### Exercise
Some lines in the listing hold the word "vector". Return each of them.

....

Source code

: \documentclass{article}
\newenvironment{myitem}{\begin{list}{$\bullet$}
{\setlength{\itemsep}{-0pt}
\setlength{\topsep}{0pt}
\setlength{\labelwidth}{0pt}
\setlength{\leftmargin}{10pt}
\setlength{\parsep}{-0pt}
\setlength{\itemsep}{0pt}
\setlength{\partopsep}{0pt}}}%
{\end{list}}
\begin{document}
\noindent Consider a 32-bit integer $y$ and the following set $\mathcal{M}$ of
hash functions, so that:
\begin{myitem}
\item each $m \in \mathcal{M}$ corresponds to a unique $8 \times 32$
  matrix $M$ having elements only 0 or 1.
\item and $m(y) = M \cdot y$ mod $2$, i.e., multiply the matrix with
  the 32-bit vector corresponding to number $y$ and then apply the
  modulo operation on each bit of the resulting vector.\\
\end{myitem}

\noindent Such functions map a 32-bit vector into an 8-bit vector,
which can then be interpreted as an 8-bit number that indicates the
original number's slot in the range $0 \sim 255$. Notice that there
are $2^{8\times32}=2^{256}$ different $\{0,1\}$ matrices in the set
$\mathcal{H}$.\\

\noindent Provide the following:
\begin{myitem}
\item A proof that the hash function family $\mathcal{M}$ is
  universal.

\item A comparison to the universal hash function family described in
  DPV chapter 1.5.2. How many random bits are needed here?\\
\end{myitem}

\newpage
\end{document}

....

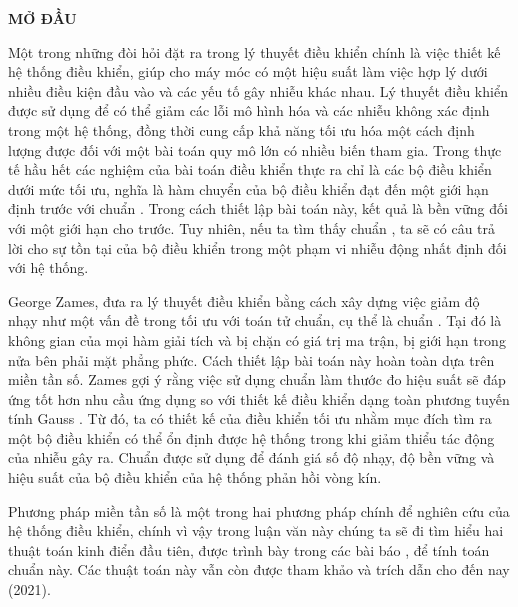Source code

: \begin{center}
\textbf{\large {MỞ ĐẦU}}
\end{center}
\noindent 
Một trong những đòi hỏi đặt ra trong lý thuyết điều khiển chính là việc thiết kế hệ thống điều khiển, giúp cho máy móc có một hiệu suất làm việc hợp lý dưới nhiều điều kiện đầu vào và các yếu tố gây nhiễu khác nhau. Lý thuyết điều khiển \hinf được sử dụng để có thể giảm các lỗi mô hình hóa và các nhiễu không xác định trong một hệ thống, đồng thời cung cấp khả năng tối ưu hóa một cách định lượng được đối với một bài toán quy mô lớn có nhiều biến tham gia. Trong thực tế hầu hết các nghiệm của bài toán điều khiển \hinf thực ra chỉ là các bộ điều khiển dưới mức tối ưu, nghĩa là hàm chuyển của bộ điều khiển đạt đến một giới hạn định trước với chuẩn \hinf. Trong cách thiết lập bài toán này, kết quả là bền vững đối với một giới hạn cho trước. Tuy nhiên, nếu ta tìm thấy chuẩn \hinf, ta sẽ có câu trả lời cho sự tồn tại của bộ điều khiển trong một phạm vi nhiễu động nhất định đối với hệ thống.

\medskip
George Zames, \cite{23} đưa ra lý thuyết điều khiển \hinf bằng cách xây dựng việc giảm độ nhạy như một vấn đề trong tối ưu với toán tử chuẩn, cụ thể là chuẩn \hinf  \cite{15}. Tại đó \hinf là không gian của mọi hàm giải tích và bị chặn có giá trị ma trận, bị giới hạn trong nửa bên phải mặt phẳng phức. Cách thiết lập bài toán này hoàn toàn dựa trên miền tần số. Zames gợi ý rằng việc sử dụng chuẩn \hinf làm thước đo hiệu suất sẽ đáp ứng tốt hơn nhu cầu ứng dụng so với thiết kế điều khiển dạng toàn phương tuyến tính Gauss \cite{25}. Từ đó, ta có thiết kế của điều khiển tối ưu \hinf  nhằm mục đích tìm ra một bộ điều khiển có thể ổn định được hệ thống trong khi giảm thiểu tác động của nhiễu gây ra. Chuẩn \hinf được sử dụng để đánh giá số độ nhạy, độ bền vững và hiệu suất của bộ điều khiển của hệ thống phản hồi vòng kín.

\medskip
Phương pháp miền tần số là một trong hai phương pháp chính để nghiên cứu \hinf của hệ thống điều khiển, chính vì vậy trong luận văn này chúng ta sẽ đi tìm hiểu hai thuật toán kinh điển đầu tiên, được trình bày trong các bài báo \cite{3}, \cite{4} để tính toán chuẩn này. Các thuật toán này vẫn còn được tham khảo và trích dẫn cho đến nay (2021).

....

### Completed exercise
  the 32-bit vector corresponding to number $y$ and then apply the
  modulo operation on each bit of the resulting vector.\\
\noindent Such functions map a 32-bit vector into an 8-bit vector,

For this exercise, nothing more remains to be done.